In July 2009, seventeen years after the incident, Mary Jo published a book titled Getting It Through My Thick Skull: Why I Stayed, What I Learned, and What Millions of People Involved with Sociopaths Need to Know. In the book, she characterizes Buttafuoco as a sociopath, and says that her son helped her come to that conclusion.

===Other legal issues===
Buttafuoco has been convicted of crimes since the 1992 shooting incident:
- In 1995, he pleaded no contest to a solicitation-of-prostitution charge and was fined and placed on probation for two years.
- In 2004, he was sentenced to a year in jail and five years of probation after pleading guilty to auto insurance fraud. As part of the sentence, he is prohibited from working in the auto body industry in California for the rest of his life.
- In August 2005, he was charged with illegal possession of ammunition. As a convicted felon, he is legally not permitted to own ammunition. Probation officers found the ammunition during a search of his home. He pleaded no contest and began serving his sentence on January 8, 2007. He was released on April 28, 2007.

===Media appearances===
- In 1997, Buttafuoco appeared on Judge Judy with Ruth Webb.

- In 2002, Buttafuoco participated in Celebrity Boxing, originally slated to oppose John Wayne Bobbitt, who dropped out after being arrested for domestic abuse. Bobbitt was replaced by female pro wrestler Joanie "Chyna" Laurer. Buttafuoco, despite being booed, won the fight in a majority decision (29–28, 29–27, 28–28).

- In 2006, he and Fisher were reunited at the Lingerie Bowl for the coin toss.

- On March 5, 2009, Joey Buttafuoco appeared in an episode of Judge Pirro, successfully suing an adult film actress for failure to pay an auto body bill.

==In popular culture==
The significant coverage of the shooting incident made Buttafuoco a minor celebrity.
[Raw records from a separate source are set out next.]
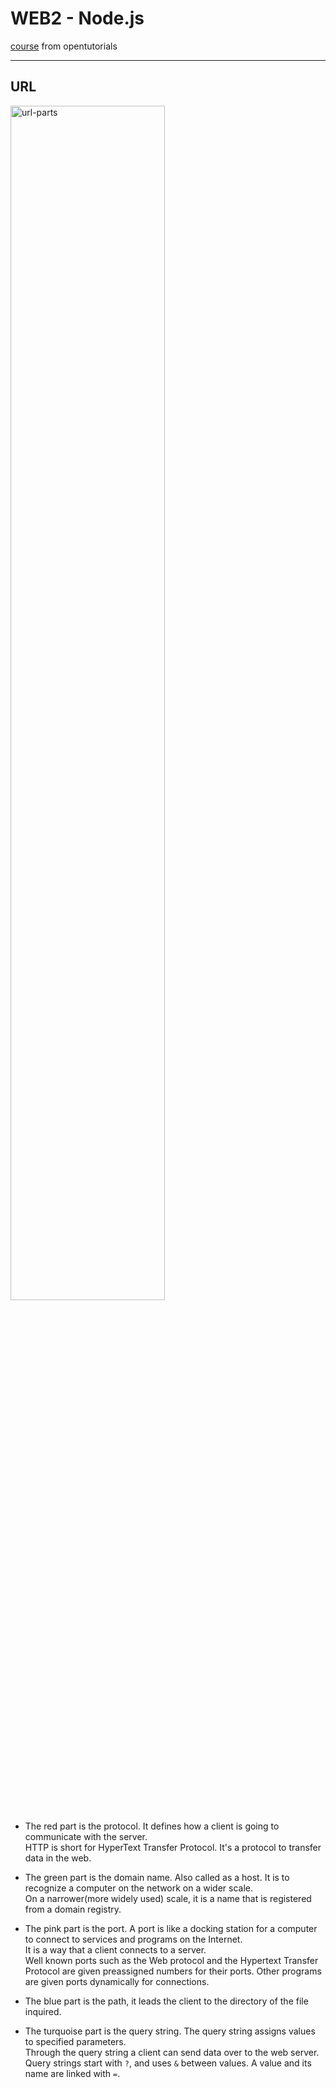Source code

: # WEB2 - Node.js

[course](https://opentutorials.org/course/3332) from opentutorials

---

## URL

<img src="https://code-boxx.com/wp-content/uploads/2018/06/js-url-parts-r2.jpg" alt="url-parts" width="70%">

- The red part is the protocol. It defines how a client is going to communicate with the server.  
HTTP is short for HyperText Transfer Protocol. It's a protocol to transfer data in the web.

- The green part is the domain name. Also called as a host. It is to recognize a computer on the network on a wider scale.  
On a narrower(more widely used) scale, it is a name that is registered from a domain registry.

- The pink part is the port. A port is like a docking station for a computer to connect to services and programs on the Internet.  
It is a way that a client connects to a server.  
Well known ports such as the Web protocol and the Hypertext Transfer Protocol are given preassigned numbers for their ports. Other programs are given ports dynamically for connections.

- The blue part is the path, it leads the client to the directory of the file inquired.

- The turquoise part is the query string. The query string assigns values to specified parameters.  
Through the query string a client can send data over to the web server.  
Query strings start with `?`, and uses `&` between values. A value and its name are linked with `=`.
During Fisher's trial, Buttafuoco appeared frequently on mainstream and tabloid news programs and talk shows and gave multiple interviews to all forms of media. David Letterman, in his last year of hosting Late Night with David Letterman, discussed the incident so often that Buttafuoco's name was a recurring punchline, while Saturday Night Live parodied the case in multiple sketches. The Critic parodied Letterman's obsession with the scandal in the episode "Sherman of Arabia" with the number one reason on his Top 10 Reasons Jay Sherman Is Still a Hostage being "Buttafuoco, Buttafuoco, Buttafuoco!"

Nas references Buttafuoco on the song The Set Up from his sophomore album It Was Written (1996), rapping: "A tight Parasuco with young faces, can turn nigga Buttafuoco of all ages".

During an appearance on Saturday Night Live in January 1993, Madonna performed her single "Bad Girl" from her fifth studio album, Erotica (1992). At the end of the performance, she ripped up an 8-by-10 photograph of Buttafuoco, while yelling to her audience "Fight the real enemy!". This action was a spoof of the actions taken by Sinéad O'Connor when she acted on the program in October 1992, in which she ripped apart a photograph of Pope John Paul II and yelled the phrase as a protest against the dogma of the Roman Catholic Church.

On Season 4 Episode 18 of Friends, Buttafuoco is referenced as hurting the cause of people named Joey. He was also referenced in an episode of NewsRadio, where one of the characters is sanctioned for doing a story on Buttafuoco, not because the story was not true, but because he accidentally mispronounced the surname as "butta-fuck-o".